# More Charlie Drown shows!



## Donnie (Jan 26, 2006)

For anybody in the area:







Then there is:

Feb 11th - Seattle, WA. at The Fenix Underground
Details To Be Announced

March 18th - Tacoma, WA. at Hells Kitchen
*Church Of Hate* CD release party
*Charlie Drown*
*Curse Of The Western Culture*
*Depravitae*
doors at 9pm
$8 at the door
21+ Must have ID


----------



## Shawn (Jan 27, 2006)

I like that flyer.


----------



## nitelightboy (Jan 27, 2006)

When are you guys coming to South Florida?? 

I'd buy you some real alcohol instead of tht PBR crap Shannon provides you with 

That's a good amount of shows coming up man!! Keep it busy and keep it metal


----------



## Donnie (Jan 27, 2006)

nitelightboy said:


> ...instead of tht PBR crap Shannon provides you with


That'd be the other way around.  
Hopefully we'll be going all over the country soon.
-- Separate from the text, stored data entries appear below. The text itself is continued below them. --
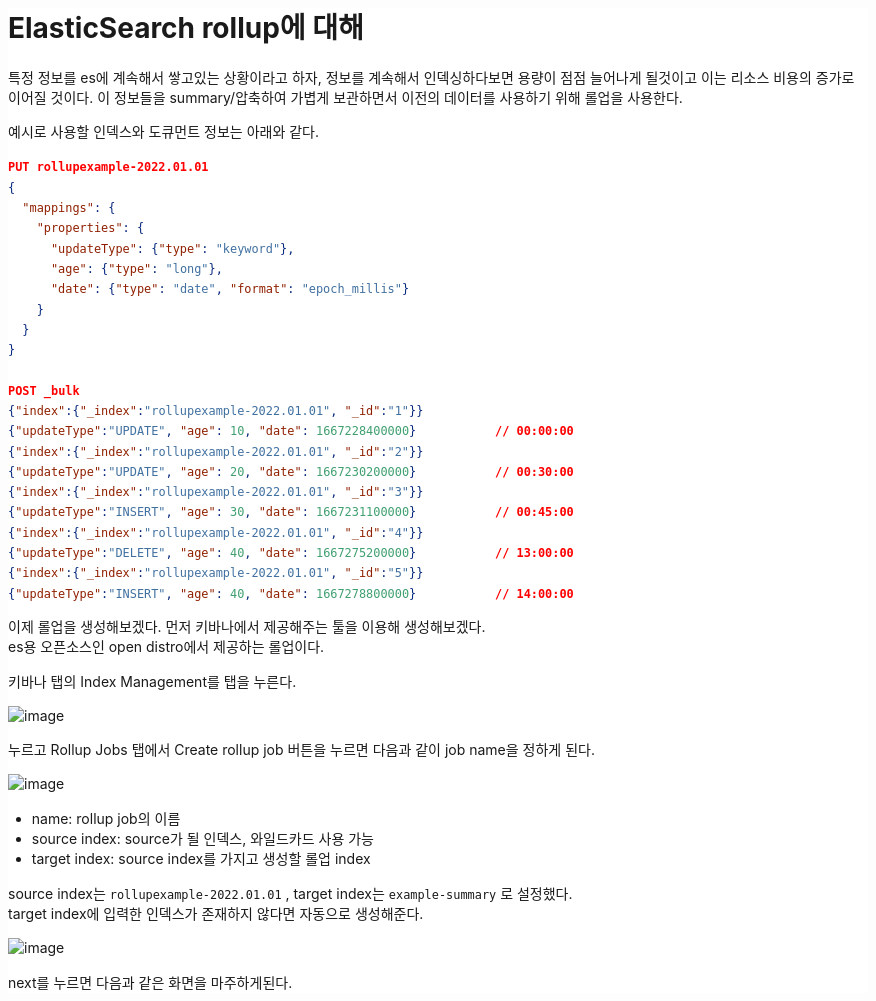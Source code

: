 # ElasticSearch rollup에 대해

특정 정보를 es에 계속해서 쌓고있는 상황이라고 하자, 정보를 계속해서 인덱싱하다보면 용량이 점점 늘어나게 될것이고 이는 리소스 비용의 증가로 이어질 것이다. 이 정보들을 summary/압축하여 가볍게 보관하면서 이전의 데이터를 사용하기 위해 롤업을 사용한다.  

예시로 사용할 인덱스와 도큐먼트 정보는 아래와 같다.

```json
PUT rollupexample-2022.01.01
{
  "mappings": {
    "properties": {
      "updateType": {"type": "keyword"},
      "age": {"type": "long"},
      "date": {"type": "date", "format": "epoch_millis"}
    }
  }
}

POST _bulk
{"index":{"_index":"rollupexample-2022.01.01", "_id":"1"}}
{"updateType":"UPDATE", "age": 10, "date": 1667228400000}			// 00:00:00
{"index":{"_index":"rollupexample-2022.01.01", "_id":"2"}}
{"updateType":"UPDATE", "age": 20, "date": 1667230200000}			// 00:30:00
{"index":{"_index":"rollupexample-2022.01.01", "_id":"3"}}
{"updateType":"INSERT", "age": 30, "date": 1667231100000}			// 00:45:00
{"index":{"_index":"rollupexample-2022.01.01", "_id":"4"}}
{"updateType":"DELETE", "age": 40, "date": 1667275200000}			// 13:00:00
{"index":{"_index":"rollupexample-2022.01.01", "_id":"5"}}
{"updateType":"INSERT", "age": 40, "date": 1667278800000}			// 14:00:00
```

이제 롤업을 생성해보겠다. 먼저 키바나에서 제공해주는 툴을 이용해 생성해보겠다.  
es용 오픈소스인 open distro에서 제공하는 롤업이다.  

키바나 탭의 Index Management를 탭을 누른다.  

<img width="393" alt="image" src="https://user-images.githubusercontent.com/45073750/192099862-8f3fe9fd-3f8f-44bb-a9cb-056e1b06171d.png">

누르고 Rollup Jobs 탭에서 Create rollup job 버튼을 누르면 다음과 같이 job name을 정하게 된다.  

<img width="1098" alt="image" src="https://user-images.githubusercontent.com/45073750/192099879-36c6fa6e-45d5-4fd6-ad10-48f380bb72ff.png">

* name: rollup job의 이름
* source index: source가 될 인덱스, 와일드카드 사용 가능
* target index: source index를 가지고 생성할 롤업 index

source index는 ``rollupexample-2022.01.01`` , target index는 ``example-summary`` 로 설정했다.  
target index에 입력한 인덱스가 존재하지 않다면 자동으로 생성해준다.  

<img width="1904" alt="image" src="https://user-images.githubusercontent.com/45073750/192099945-7c4325f9-45f7-4291-b891-d36b24842480.png">

next를 누르면 다음과 같은 화면을 마주하게된다.  
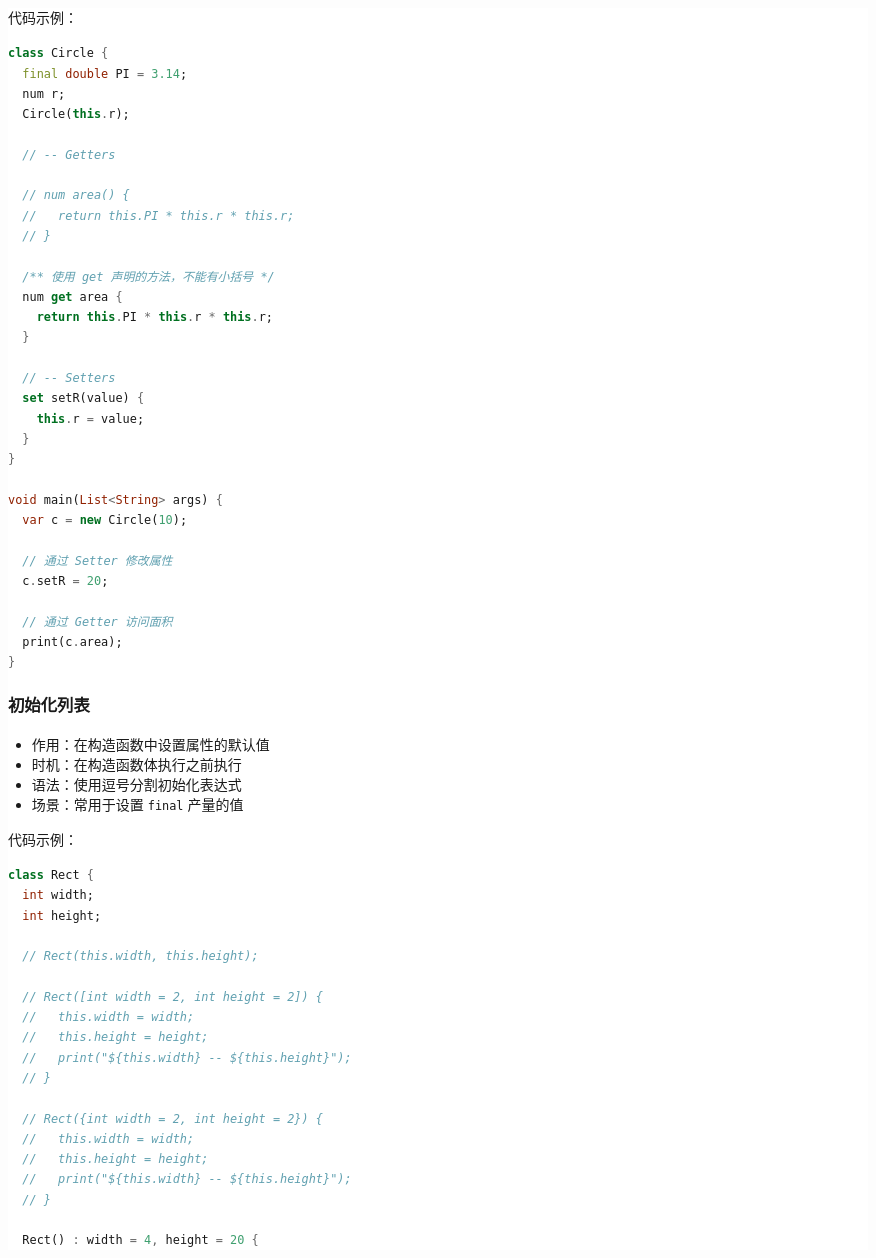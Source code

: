 代码示例：

```dart
class Circle {
  final double PI = 3.14;
  num r;
  Circle(this.r);

  // -- Getters

  // num area() {
  //   return this.PI * this.r * this.r;
  // }

  /** 使用 get 声明的方法，不能有小括号 */
  num get area {
    return this.PI * this.r * this.r;
  }

  // -- Setters
  set setR(value) {
    this.r = value;
  }
}

void main(List<String> args) {
  var c = new Circle(10);

  // 通过 Setter 修改属性
  c.setR = 20;
  
  // 通过 Getter 访问面积
  print(c.area);
}

```

### 初始化列表

- 作用：在构造函数中设置属性的默认值
- 时机：在构造函数体执行之前执行
- 语法：使用逗号分割初始化表达式
- 场景：常用于设置 `final` 产量的值

代码示例：

```dart
class Rect {
  int width;
  int height;

  // Rect(this.width, this.height);

  // Rect([int width = 2, int height = 2]) {
  //   this.width = width;
  //   this.height = height;
  //   print("${this.width} -- ${this.height}");
  // }

  // Rect({int width = 2, int height = 2}) {
  //   this.width = width;
  //   this.height = height;
  //   print("${this.width} -- ${this.height}");
  // }

  Rect() : width = 4, height = 20 {
```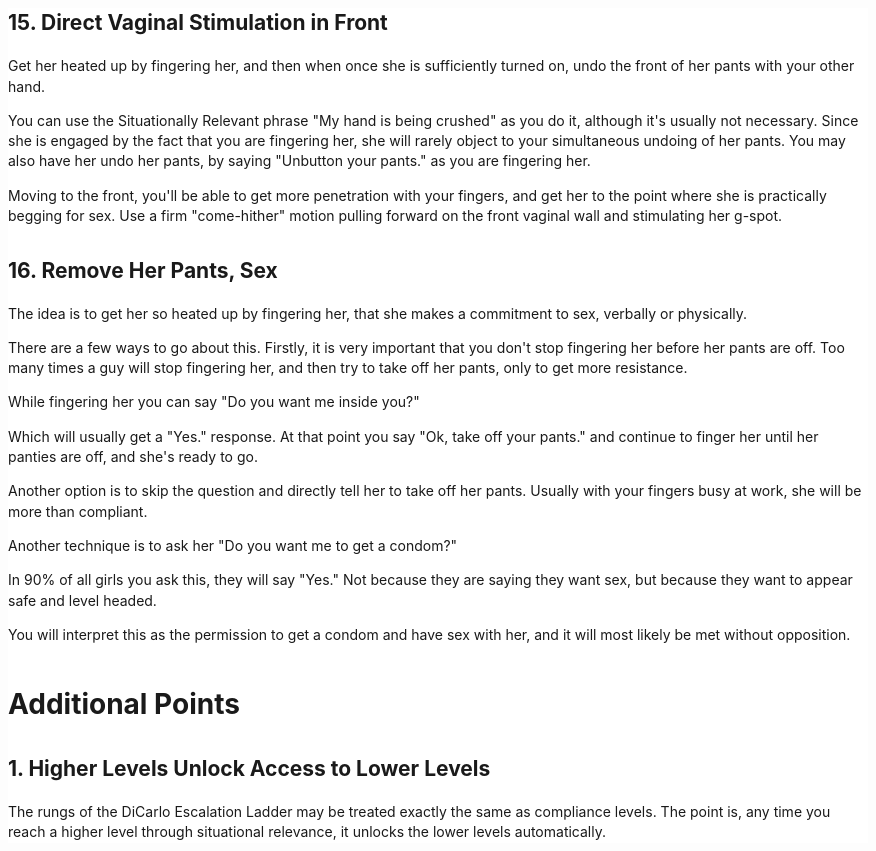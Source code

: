 ## 15. Direct Vaginal Stimulation in Front

Get her heated up by fingering her, and then when once she is sufficiently
turned on, undo the front of her pants with your other hand.

You can use the Situationally Relevant phrase "My hand is being
crushed" as you do it, although it's usually not necessary. Since she is engaged
by the fact that you are fingering her, she will rarely object to your
simultaneous undoing of her pants. You may also have her undo her pants,
by saying "Unbutton your pants." as you are fingering her.

Moving to the front, you'll be able to get more penetration with your
fingers, and get her to the point where she is practically begging for sex.
Use a firm "come-hither" motion pulling forward on the front vaginal wall
and stimulating her g-spot. 

## 16. Remove Her Pants, Sex

The idea is to get her so heated up by fingering her, that she makes a
commitment to sex, verbally or physically.

There are a few ways to go about this. Firstly, it is very important
that you don't stop fingering her before her pants are off. Too many times
a guy will stop fingering her, and then try to take off her pants, only to get
more resistance.

While fingering her you can say "Do you want me inside you?"

Which will usually get a "Yes." response. At that point you say "Ok, take off
your pants." and continue to finger her until her panties are off, and she's
ready to go.

Another option is to skip the question and directly tell her to take off
her pants. Usually with your fingers busy at work, she will be more than
compliant.

Another technique is to ask her "Do you want me to get a condom?"

In 90% of all girls you ask this, they will say "Yes." Not because they are
saying they want sex, but because they want to appear safe and level
headed.

You will interpret this as the permission to get a condom and have sex with
her, and it will most likely be met without opposition. 

# Additional Points

## 1. Higher Levels Unlock Access to Lower Levels

The rungs of the DiCarlo Escalation Ladder may be treated exactly
the same as compliance levels. The point is, any time you reach a higher
level through situational relevance, it unlocks the lower levels automatically.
We just got to get off our asses and get that new cd done.


----------



## Chris (Jan 27, 2006)




----------



## Dylan7620 (Jan 27, 2006)

nitelightboy said:


> I'd buy you some real alcohol instead of tht PBR crap Shannon provides you with
> metal



does YOUR beer have a blue ribbon? short answer: NO! PBR owns you  lol


----------



## nitelightboy (Jan 27, 2006)

I like to get drunk, therefore I don't drink beer. I stick to "screaming nazi's" and "liquid cocaines" mainly. That's just cause I'm METAL


----------



## Allen Garrow (Jan 27, 2006)

I would like to see more pictures on the website. There is one pic in there on the "Charlie photo's" section that does not appear when you click on it,,, and it's a hot picture.....
Bring the show to Nashville!
~A


----------



## cadenhead (Jan 27, 2006)

Church of Hate rules!  

I guess you do to Donnie.

I'm gonna do my best to make it to that show. I love Hells Kitchen.


----------



## Donnie (Jan 27, 2006)

Allen Garrow said:


> There is one pic in there on the "Charlie photo's" section that does not appear when you click on it,,, and it's a hot picture.....
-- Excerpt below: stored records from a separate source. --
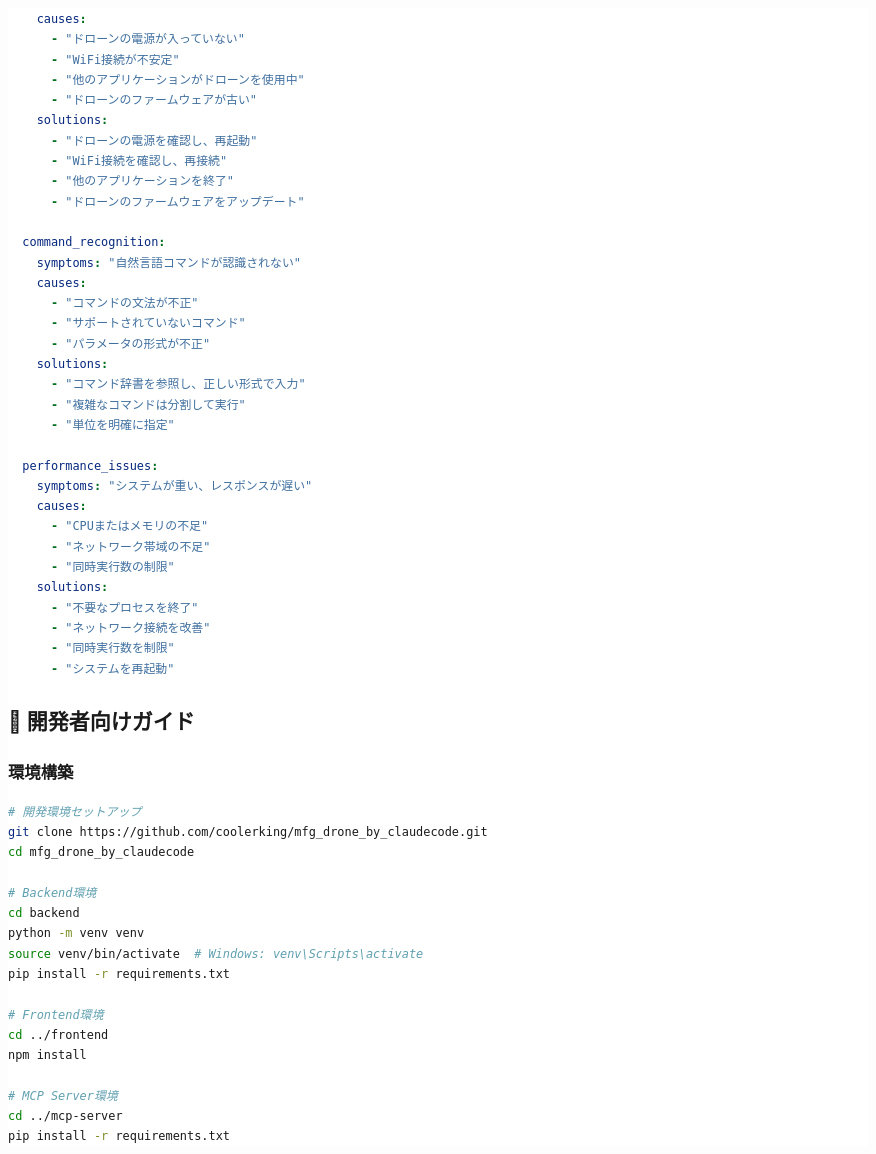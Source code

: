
 ```yaml
    causes:
      - "ドローンの電源が入っていない"
      - "WiFi接続が不安定"
      - "他のアプリケーションがドローンを使用中"
      - "ドローンのファームウェアが古い"
    solutions:
      - "ドローンの電源を確認し、再起動"
      - "WiFi接続を確認し、再接続"
      - "他のアプリケーションを終了"
      - "ドローンのファームウェアをアップデート"
  
  command_recognition:
    symptoms: "自然言語コマンドが認識されない"
    causes:
      - "コマンドの文法が不正"
      - "サポートされていないコマンド"
      - "パラメータの形式が不正"
    solutions:
      - "コマンド辞書を参照し、正しい形式で入力"
      - "複雑なコマンドは分割して実行"
      - "単位を明確に指定"
  
  performance_issues:
    symptoms: "システムが重い、レスポンスが遅い"
    causes:
      - "CPUまたはメモリの不足"
      - "ネットワーク帯域の不足"
      - "同時実行数の制限"
    solutions:
      - "不要なプロセスを終了"
      - "ネットワーク接続を改善"
      - "同時実行数を制限"
      - "システムを再起動"
```

## 🔧 開発者向けガイド

### 環境構築
```bash
# 開発環境セットアップ
git clone https://github.com/coolerking/mfg_drone_by_claudecode.git
cd mfg_drone_by_claudecode

# Backend環境
cd backend
python -m venv venv
source venv/bin/activate  # Windows: venv\Scripts\activate
pip install -r requirements.txt

# Frontend環境
cd ../frontend
npm install

# MCP Server環境
cd ../mcp-server
pip install -r requirements.txt
```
Bah... I have a sweeter ass. 

And yes, Hell's Kicthen does indeed rock.


----------



## Ken (Jan 28, 2006)

Man, I would love to go to just one show...
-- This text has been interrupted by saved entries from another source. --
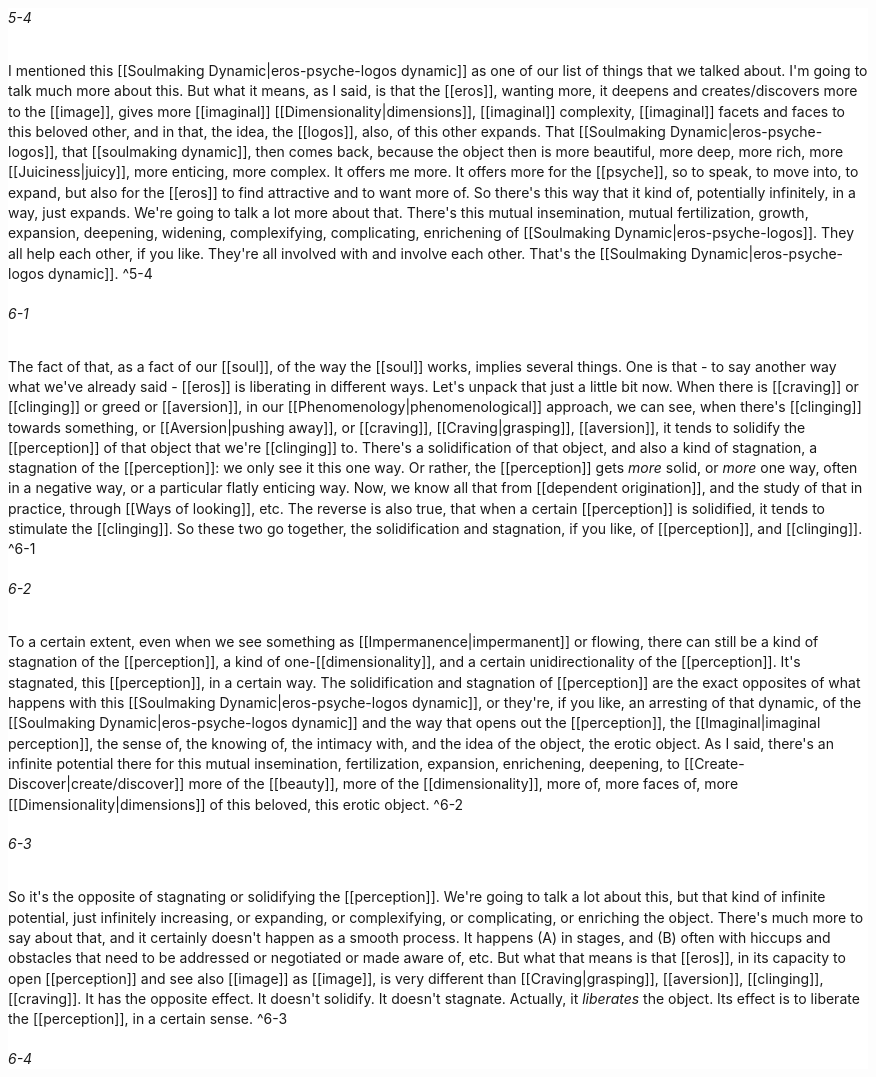 ###### 5-4
I mentioned this [[Soulmaking Dynamic|eros-psyche-logos dynamic]] as one of our list of things that we talked about. I'm going to talk much more about this. But what it means, as I said, is that the [[eros]], wanting more, it deepens and creates/discovers more to the [[image]], gives more [[imaginal]] [[Dimensionality|dimensions]], [[imaginal]] complexity, [[imaginal]] facets and faces to this beloved other, and in that, the idea, the [[logos]], also, of this other expands. That [[Soulmaking Dynamic|eros-psyche-logos]], that [[soulmaking dynamic]], then comes back, because the object then is more beautiful, more deep, more rich, more [[Juiciness|juicy]], more enticing, more complex. It offers me more. It offers more for the [[psyche]], so to speak, to move into, to expand, but also for the [[eros]] to find attractive and to want more of. So there's this way that it kind of, potentially infinitely, in a way, just expands. We're going to talk a lot more about that. There's this mutual insemination, mutual fertilization, growth, expansion, deepening, widening, complexifying, complicating, enrichening of [[Soulmaking Dynamic|eros-psyche-logos]]. They all help each other, if you like. They're all involved with and involve each other. That's the [[Soulmaking Dynamic|eros-psyche-logos dynamic]]. ^5-4
###### 6-1
The fact of that, as a fact of our [[soul]], of the way the [[soul]] works, implies several things. One is that - to say another way what we've already said - [[eros]] is liberating in different ways. Let's unpack that just a little bit now. When there is [[craving]] or [[clinging]] or greed or [[aversion]], in our [[Phenomenology|phenomenological]] approach, we can see, when there's [[clinging]] towards something, or [[Aversion|pushing away]], or [[craving]], [[Craving|grasping]], [[aversion]], it tends to solidify the [[perception]] of that object that we're [[clinging]] to. There's a solidification of that object, and also a kind of stagnation, a stagnation of the [[perception]]: we only see it this one way. Or rather, the [[perception]] gets _more_ solid, or _more_ one way, often in a negative way, or a particular flatly enticing way. Now, we know all that from [[dependent origination]], and the study of that in practice, through [[Ways of looking]], etc. The reverse is also true, that when a certain [[perception]] is solidified, it tends to stimulate the [[clinging]]. So these two go together, the solidification and stagnation, if you like, of [[perception]], and [[clinging]]. ^6-1
###### 6-2
To a certain extent, even when we see something as [[Impermanence|impermanent]] or flowing, there can still be a kind of stagnation of the [[perception]], a kind of one-[[dimensionality]], and a certain unidirectionality of the [[perception]]. It's stagnated, this [[perception]], in a certain way. The solidification and stagnation of [[perception]] are the exact opposites of what happens with this [[Soulmaking Dynamic|eros-psyche-logos dynamic]], or they're, if you like, an arresting of that dynamic, of the [[Soulmaking Dynamic|eros-psyche-logos dynamic]] and the way that opens out the [[perception]], the [[Imaginal|imaginal perception]], the sense of, the knowing of, the intimacy with, and the idea of the object, the erotic object. As I said, there's an infinite potential there for this mutual insemination, fertilization, expansion, enrichening, deepening, to [[Create-Discover|create/discover]] more of the [[beauty]], more of the [[dimensionality]], more of, more faces of, more [[Dimensionality|dimensions]] of this beloved, this erotic object. ^6-2
###### 6-3
So it's the opposite of stagnating or solidifying the [[perception]]. We're going to talk a lot about this, but that kind of infinite potential, just infinitely increasing, or expanding, or complexifying, or complicating, or enriching the object. There's much more to say about that, and it certainly doesn't happen as a smooth process. It happens (A) in stages, and (B) often with hiccups and obstacles that need to be addressed or negotiated or made aware of, etc. But what that means is that [[eros]], in its capacity to open [[perception]] and see also [[image]] as [[image]], is very different than [[Craving|grasping]], [[aversion]], [[clinging]], [[craving]]. It has the opposite effect. It doesn't solidify. It doesn't stagnate. Actually, it _liberates_ the object. Its effect is to liberate the [[perception]], in a certain sense. ^6-3
###### 6-4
I should make another trek over there. It's been too damn long.


----------



## Donnie (Jan 28, 2006)

Where are you located?


----------



## Ken (Jan 28, 2006)

The great town of Spokane, WA...


----------



## Donnie (Jan 28, 2006)

Ah. Sweet. The home town of Charlie Drown's original guitarist, Kull. And an assload of my relatives.
You should try to come out for the Fenix Underground show on Feb. 11th. It's an anniversary party for Exotic Underground Magazine. There should be lots of eye candy to look at.


----------



## dpm (Jan 28, 2006)

Ah, Feb. 11th! The day after my birthday! Say, you wouldn't have a few bucks spare to fly me over for that, would you? I'll do tech stuff for you.


----------



## Donnie (Jan 28, 2006)

Oh, sure. 
Btw, have you checked the shipping rates on a human sized box from Australia to the US? You might be on your own for the trip back, though.


----------



## Leon (Jan 28, 2006)

i gotta make it up there someday


----------



## Donnie (Feb 7, 2006)

Update on the show this Saturday-

Presented by Underground Magazine and The Fenix:

Saturday Feb 11th - Seattle - Charlie Drown and Church Of Hate
At The Fenix - 109 S. Washington - Pioneer Square - Seattle

*The Love/Hate Valentine's Massacre*

*1,2,3,4* (Ramones cover band)
*Charlie Drown*
*Church Of Hate*
*The Space Cretins*

Featuring; Go Go Amy - Miss Inga Ingenue and Pure Circus

doors at 8pm
$12 at the door (joint cover for pioneer square venues)

21+


----------



## metalfiend666 (Feb 8, 2006)

dpm said:


> Ah, Feb. 11th! The day after my birthday! Say, you wouldn't have a few bucks spare to fly me over for that, would you? I'll do tech stuff for you.


 
Bloody hell! How many more people on this board were born on Feb 10th? You, me, Regor and Jake Skylar that I know of. Anyone else?


----------



## metalfiend666 (Feb 8, 2006)

Donnie, when're you guys gonna play some UK shows?


----------



## Donnie (Feb 8, 2006)

metalfiend666 said:


> Donnie, when're you guys gonna play some UK shows?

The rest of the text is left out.